Got 4 beers going right now. Here are the labels and descriptors.
Burial at Sea
An American Barley Wine brewed with Belgian dark candi sugar, and aged on Bourbon oak spirals.
Some tasting notes:
Appearance- Blood red, with a nice rocky off white head. Little bit of haze due to the non filtered/bottle conditioned nature of this beer.
Smell- Cherry, bourbon, oak, rich malt, and some piney bitterness.
Taste- When served at 55*, Burial is a silky smooth almost Port-wine-like beast, with lively carbonation, dark fruit notes, and a slightly spicy finish. If you let it open up though, a perfumey blast of rum dipped raisin, vanilla, and oak come through with a slightly citric and earthy piney bitterness.
Mouthfeel- lively carbonation, with a chunky mouthfeel. Has a VERY VERY smooth finish for a barleywine of this stature. Nice and clean, without a cloying maltiness, but with a nice lasting bitter booze finish.
Usually 17 IBU's is not enough to balance a beer over 11%ABV, but this is no ordinary beer. Once it has gone through its primary fermentation, a strain of Champagne yeast is added, where a second bout of yeast eatery goes into effect. The resulting product is a beer whose residual sugar level is almost nonexistent, leaving you with a pure backbone of Belgian Abbey yeast phenols, accompanied by a decadent rum raisin, oak, ripe dark fruit and caramel spice, to fit the bill.

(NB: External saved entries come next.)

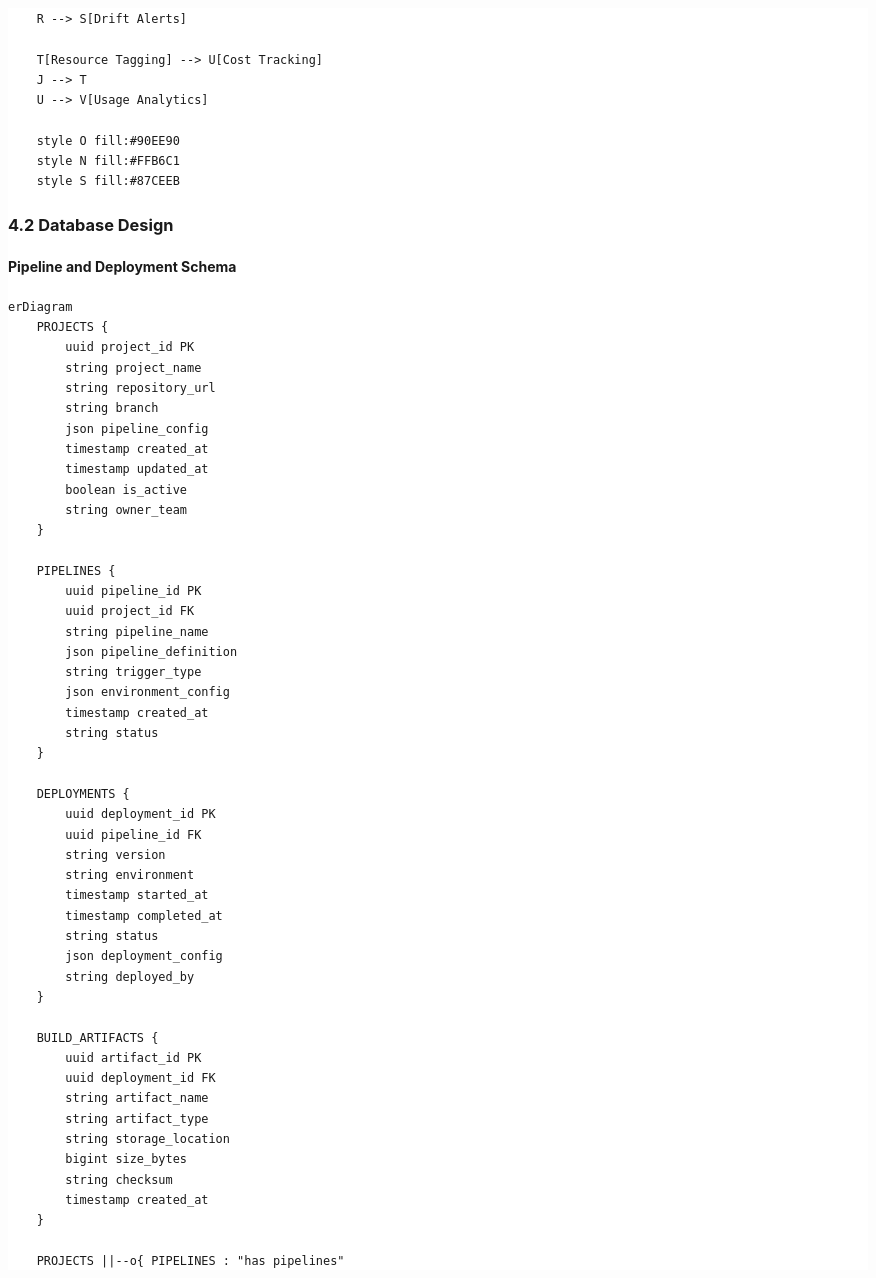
 ```mermaid
    R --> S[Drift Alerts]
    
    T[Resource Tagging] --> U[Cost Tracking]
    J --> T
    U --> V[Usage Analytics]
    
    style O fill:#90EE90
    style N fill:#FFB6C1
    style S fill:#87CEEB
```

### 4.2 Database Design

#### Pipeline and Deployment Schema
```mermaid
erDiagram
    PROJECTS {
        uuid project_id PK
        string project_name
        string repository_url
        string branch
        json pipeline_config
        timestamp created_at
        timestamp updated_at
        boolean is_active
        string owner_team
    }
    
    PIPELINES {
        uuid pipeline_id PK
        uuid project_id FK
        string pipeline_name
        json pipeline_definition
        string trigger_type
        json environment_config
        timestamp created_at
        string status
    }
    
    DEPLOYMENTS {
        uuid deployment_id PK
        uuid pipeline_id FK
        string version
        string environment
        timestamp started_at
        timestamp completed_at
        string status
        json deployment_config
        string deployed_by
    }
    
    BUILD_ARTIFACTS {
        uuid artifact_id PK
        uuid deployment_id FK
        string artifact_name
        string artifact_type
        string storage_location
        bigint size_bytes
        string checksum
        timestamp created_at
    }
    
    PROJECTS ||--o{ PIPELINES : "has pipelines"
```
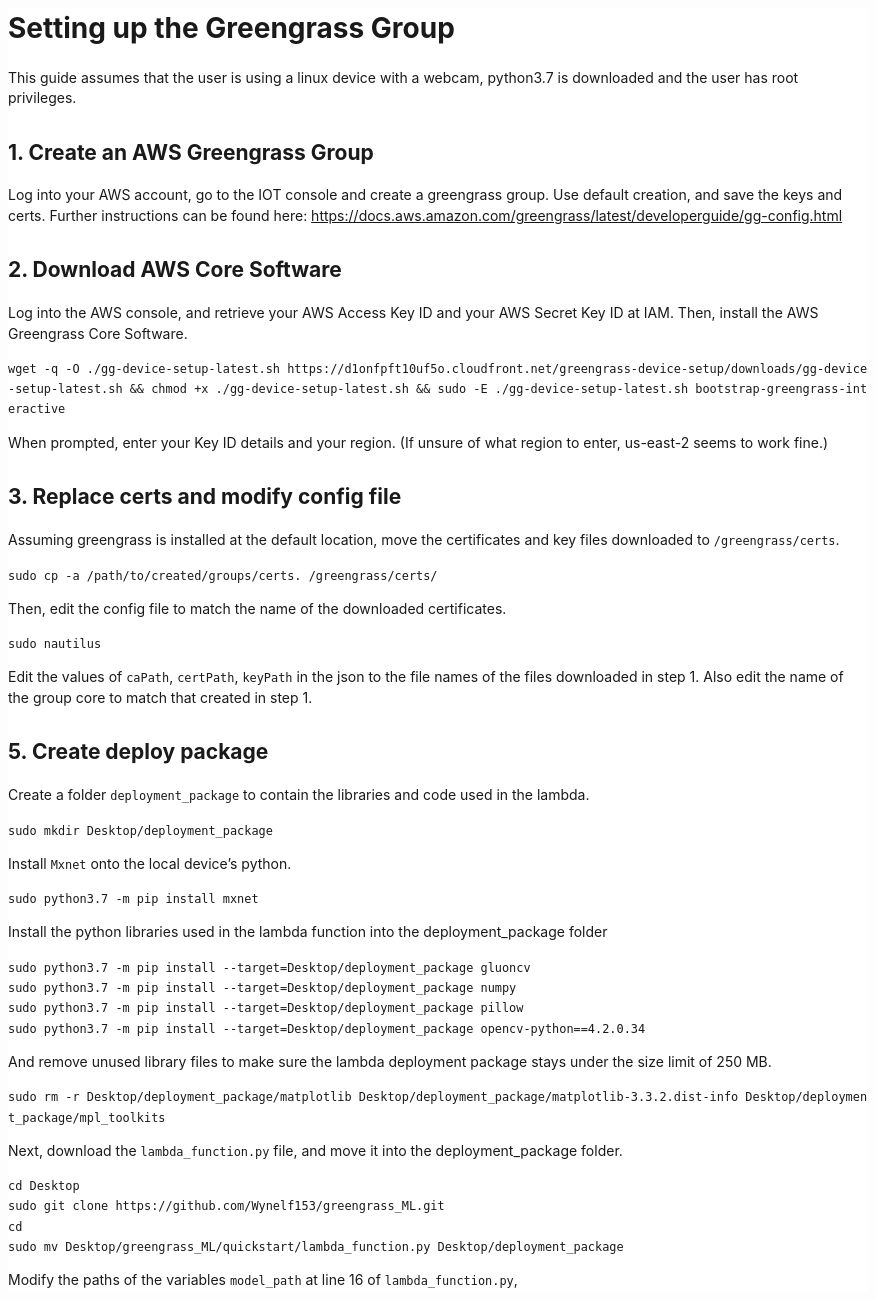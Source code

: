 # Setting up the Greengrass Group
This guide assumes that the user is using a linux device with a webcam, python3.7 is downloaded and the user has root privileges.
## 1. Create an AWS Greengrass Group
Log into your AWS account, go to the IOT console and create a greengrass group. Use default creation, and save the keys and certs. Further instructions can be found here: 
https://docs.aws.amazon.com/greengrass/latest/developerguide/gg-config.html

## 2. Download AWS Core Software
Log into the AWS console, and retrieve your AWS Access Key ID and your AWS Secret Key ID at IAM. Then, install the AWS Greengrass Core Software.
```
wget -q -O ./gg-device-setup-latest.sh https://d1onfpft10uf5o.cloudfront.net/greengrass-device-setup/downloads/gg-device-setup-latest.sh && chmod +x ./gg-device-setup-latest.sh && sudo -E ./gg-device-setup-latest.sh bootstrap-greengrass-interactive
```
When prompted, enter your Key ID details and your region. (If unsure of what region to enter, us-east-2 seems to work fine.)

## 3. Replace certs and modify config file
Assuming greengrass is installed at the default location, move the certificates and key files downloaded to ```/greengrass/certs```.
```
sudo cp -a /path/to/created/groups/certs. /greengrass/certs/
```
Then, edit the config file to match the name of the downloaded certificates.
```
sudo nautilus 
```
Edit the values of ```caPath```, ```certPath```, ```keyPath``` in the json to the file names of the files downloaded in step 1. Also edit the name of the group core to match that created in step 1.

## 5. Create deploy package
Create a folder ```deployment_package``` to contain the libraries and code used in the lambda.
```
sudo mkdir Desktop/deployment_package
```
Install ```Mxnet``` onto the local device’s python. 
```
sudo python3.7 -m pip install mxnet
```
Install the python libraries used in the lambda function into the deployment_package folder
```
sudo python3.7 -m pip install --target=Desktop/deployment_package gluoncv
sudo python3.7 -m pip install --target=Desktop/deployment_package numpy
sudo python3.7 -m pip install --target=Desktop/deployment_package pillow
sudo python3.7 -m pip install --target=Desktop/deployment_package opencv-python==4.2.0.34
```
And remove unused library files to make sure the lambda deployment package stays under the size limit of 250 MB.
```
sudo rm -r Desktop/deployment_package/matplotlib Desktop/deployment_package/matplotlib-3.3.2.dist-info Desktop/deployment_package/mpl_toolkits
```
Next, download the ```lambda_function.py``` file, and move it into the deployment_package folder.
```
cd Desktop
sudo git clone https://github.com/Wynelf153/greengrass_ML.git
cd
sudo mv Desktop/greengrass_ML/quickstart/lambda_function.py Desktop/deployment_package
```
Modify the paths of the variables ```model_path``` at line 16 of ```lambda_function.py```,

First batch we made was a little too thin and it lacks a voluptuous grab at the end, so we're re doing it. As for now its a sessionable pale hefe with a tad of bitterness in the finish. meh.
This was an English Brown Ale that I made for a friend, and accidently didn't bottle (actually he got 5 gallons of Champagan!!!!! LUCKY!) and since I think EBA's are mediocre at best, it was spliced with an entire pineapple, some Agave nectar, tequila, kombucha dregs, Cantillon dregs, Consecration dregs, and a splash of Schneider Avintinus Eisbock dregs *for some sweet phenolic euphoria!*. This one didn't smell too sour at all. In fact, it just smelled like someone had hit you in the face with a pineapple. Ok, a pineapple without the skin on it. Anyways, this guy is SOUR!!!!!!! WAY SOUR! ALRIGHT! It took a lot of pineapple and beasties to get it this way but lo and behold it turned out to be a winner.